Approved MS medication inhibits SARS-CoV-2 replication in vitro
Dimethyl fumarate (DMF), a multiple sclerosis (MS) drug, inhibited SARS-CoV-2 replication and the hyper-inflammatory immune response associated with COVID-19.
Across the globe, researchers are hoping to discover an antiviral medication that can both effectively inhibit SARS-CoV-2 replication and simultaneously combat the extreme immune reaction causing the death of COVID-19 patients around the world.
Now, investigators, led by Christian Kanstrup Holm and David Olagnier, have shown that dimethyl fumarate (DMF), a drug approved for the treatment of multiple sclerosis (MS), can inhibit the growth of a range of viruses in vitro, including the novel coronavirus – SARS-CoV-2.
“As we are doing basic research, we obviously do not know whether the drug works on infections in humans, and it is up to the infectious disease experts to test for this. However, I have to say that I am very optimistic,” said Holm, an associate professor at the Department of Biomedicine at Aarhus University, Denmark.
According to the researchers, when the COVID-19 pandemic – caused by the SARS-CoV-2 virus – struck they were already testing a similar MS medication, called 4-octyl-itaconate, for efficacy against herpes simplex virus, smallpox virus (vaccinia virus) and zika virus, as part of the hunt for a broad spectrum antiviral drug. Both 4-octyl-itaconate and DMF are NRF2 (nuclear factor erythroid-2-related factor 2) agonists – NRF2 is a transcription factor that activates the expression of over 500 genes, including an antioxidant gene expression pathway.
When SARS-CoV-2 emerged, the team said they decided to expand their investigation to include it, with surprising results. According to Holm, when 4-octyl-itaconate was applied to SARS-CoV-2 infected cells it “drastically reduced” the number of viral replicas produced. “At the same time, the drug inhibited the immune reaction or inflammatory condition that constitutes a large portion of the actual threat for coronavirus patients. People do not just die of the virus, but also of the inflammation that occurs in the lungs,” he added.

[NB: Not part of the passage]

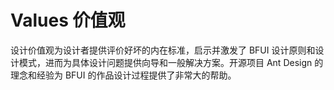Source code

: # Values 价值观

设计价值观为设计者提供评价好坏的内在标准，启示并激发了 BFUI 设计原则和设计模式，进而为具体设计问题提供向导和一般解决方案。开源项目 Ant Design 的理念和经验为 BFUI 的作品设计过程提供了非常大的帮助。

After obtaining these results, the group decided to test a corresponding approved product, DMF, with virtually the same inhibitory effect. According to the team, the company that holds the patent for DMF are preparing to test the drug in human trials.
“You can really save a lot of time when you are testing a medication that has already been approved and tested in another context,” said Holm with reference to the statutory phases involved in getting a medication approved from scratch.
The study was published in Nature Communications.